◆ **PROBLEM TO WORK ON**: When you transcribe the listing that follows, keep every line exact and omit the pictures.
····················
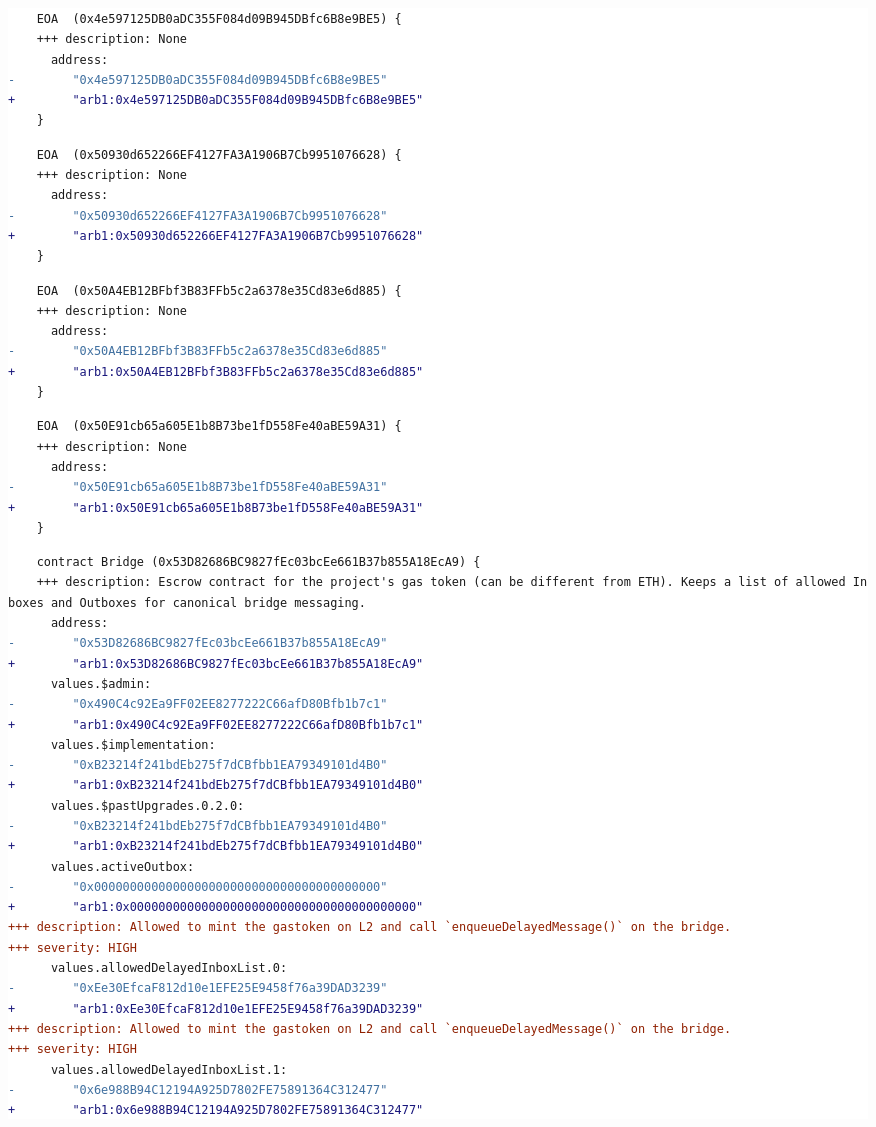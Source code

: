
 ```diff
    EOA  (0x4e597125DB0aDC355F084d09B945DBfc6B8e9BE5) {
    +++ description: None
      address:
-        "0x4e597125DB0aDC355F084d09B945DBfc6B8e9BE5"
+        "arb1:0x4e597125DB0aDC355F084d09B945DBfc6B8e9BE5"
    }
```

```diff
    EOA  (0x50930d652266EF4127FA3A1906B7Cb9951076628) {
    +++ description: None
      address:
-        "0x50930d652266EF4127FA3A1906B7Cb9951076628"
+        "arb1:0x50930d652266EF4127FA3A1906B7Cb9951076628"
    }
```

```diff
    EOA  (0x50A4EB12BFbf3B83FFb5c2a6378e35Cd83e6d885) {
    +++ description: None
      address:
-        "0x50A4EB12BFbf3B83FFb5c2a6378e35Cd83e6d885"
+        "arb1:0x50A4EB12BFbf3B83FFb5c2a6378e35Cd83e6d885"
    }
```

```diff
    EOA  (0x50E91cb65a605E1b8B73be1fD558Fe40aBE59A31) {
    +++ description: None
      address:
-        "0x50E91cb65a605E1b8B73be1fD558Fe40aBE59A31"
+        "arb1:0x50E91cb65a605E1b8B73be1fD558Fe40aBE59A31"
    }
```

```diff
    contract Bridge (0x53D82686BC9827fEc03bcEe661B37b855A18EcA9) {
    +++ description: Escrow contract for the project's gas token (can be different from ETH). Keeps a list of allowed Inboxes and Outboxes for canonical bridge messaging.
      address:
-        "0x53D82686BC9827fEc03bcEe661B37b855A18EcA9"
+        "arb1:0x53D82686BC9827fEc03bcEe661B37b855A18EcA9"
      values.$admin:
-        "0x490C4c92Ea9FF02EE8277222C66afD80Bfb1b7c1"
+        "arb1:0x490C4c92Ea9FF02EE8277222C66afD80Bfb1b7c1"
      values.$implementation:
-        "0xB23214f241bdEb275f7dCBfbb1EA79349101d4B0"
+        "arb1:0xB23214f241bdEb275f7dCBfbb1EA79349101d4B0"
      values.$pastUpgrades.0.2.0:
-        "0xB23214f241bdEb275f7dCBfbb1EA79349101d4B0"
+        "arb1:0xB23214f241bdEb275f7dCBfbb1EA79349101d4B0"
      values.activeOutbox:
-        "0x0000000000000000000000000000000000000000"
+        "arb1:0x0000000000000000000000000000000000000000"
+++ description: Allowed to mint the gastoken on L2 and call `enqueueDelayedMessage()` on the bridge.
+++ severity: HIGH
      values.allowedDelayedInboxList.0:
-        "0xEe30EfcaF812d10e1EFE25E9458f76a39DAD3239"
+        "arb1:0xEe30EfcaF812d10e1EFE25E9458f76a39DAD3239"
+++ description: Allowed to mint the gastoken on L2 and call `enqueueDelayedMessage()` on the bridge.
+++ severity: HIGH
      values.allowedDelayedInboxList.1:
-        "0x6e988B94C12194A925D7802FE75891364C312477"
+        "arb1:0x6e988B94C12194A925D7802FE75891364C312477"
```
····················
◆ **TASK OUTPUT**:
Source code

:
 ```diff
    EOA  (0x4e597125DB0aDC355F084d09B945DBfc6B8e9BE5) {
    +++ description: None
      address:
-        "0x4e597125DB0aDC355F084d09B945DBfc6B8e9BE5"
+        "arb1:0x4e597125DB0aDC355F084d09B945DBfc6B8e9BE5"
    }
```

```diff
    EOA  (0x50930d652266EF4127FA3A1906B7Cb9951076628) {
    +++ description: None
      address:
-        "0x50930d652266EF4127FA3A1906B7Cb9951076628"
+        "arb1:0x50930d652266EF4127FA3A1906B7Cb9951076628"
    }
```

```diff
    EOA  (0x50A4EB12BFbf3B83FFb5c2a6378e35Cd83e6d885) {
    +++ description: None
      address:
-        "0x50A4EB12BFbf3B83FFb5c2a6378e35Cd83e6d885"
+        "arb1:0x50A4EB12BFbf3B83FFb5c2a6378e35Cd83e6d885"
    }
```

```diff
    EOA  (0x50E91cb65a605E1b8B73be1fD558Fe40aBE59A31) {
    +++ description: None
      address:
-        "0x50E91cb65a605E1b8B73be1fD558Fe40aBE59A31"
+        "arb1:0x50E91cb65a605E1b8B73be1fD558Fe40aBE59A31"
    }
```

```diff
    contract Bridge (0x53D82686BC9827fEc03bcEe661B37b855A18EcA9) {
    +++ description: Escrow contract for the project's gas token (can be different from ETH). Keeps a list of allowed Inboxes and Outboxes for canonical bridge messaging.
      address:
-        "0x53D82686BC9827fEc03bcEe661B37b855A18EcA9"
+        "arb1:0x53D82686BC9827fEc03bcEe661B37b855A18EcA9"
      values.$admin:
-        "0x490C4c92Ea9FF02EE8277222C66afD80Bfb1b7c1"
+        "arb1:0x490C4c92Ea9FF02EE8277222C66afD80Bfb1b7c1"
      values.$implementation:
-        "0xB23214f241bdEb275f7dCBfbb1EA79349101d4B0"
+        "arb1:0xB23214f241bdEb275f7dCBfbb1EA79349101d4B0"
      values.$pastUpgrades.0.2.0:
-        "0xB23214f241bdEb275f7dCBfbb1EA79349101d4B0"
+        "arb1:0xB23214f241bdEb275f7dCBfbb1EA79349101d4B0"
      values.activeOutbox:
-        "0x0000000000000000000000000000000000000000"
+        "arb1:0x0000000000000000000000000000000000000000"
+++ description: Allowed to mint the gastoken on L2 and call `enqueueDelayedMessage()` on the bridge.
+++ severity: HIGH
      values.allowedDelayedInboxList.0:
-        "0xEe30EfcaF812d10e1EFE25E9458f76a39DAD3239"
+        "arb1:0xEe30EfcaF812d10e1EFE25E9458f76a39DAD3239"
+++ description: Allowed to mint the gastoken on L2 and call `enqueueDelayedMessage()` on the bridge.
+++ severity: HIGH
      values.allowedDelayedInboxList.1:
-        "0x6e988B94C12194A925D7802FE75891364C312477"
+        "arb1:0x6e988B94C12194A925D7802FE75891364C312477"
```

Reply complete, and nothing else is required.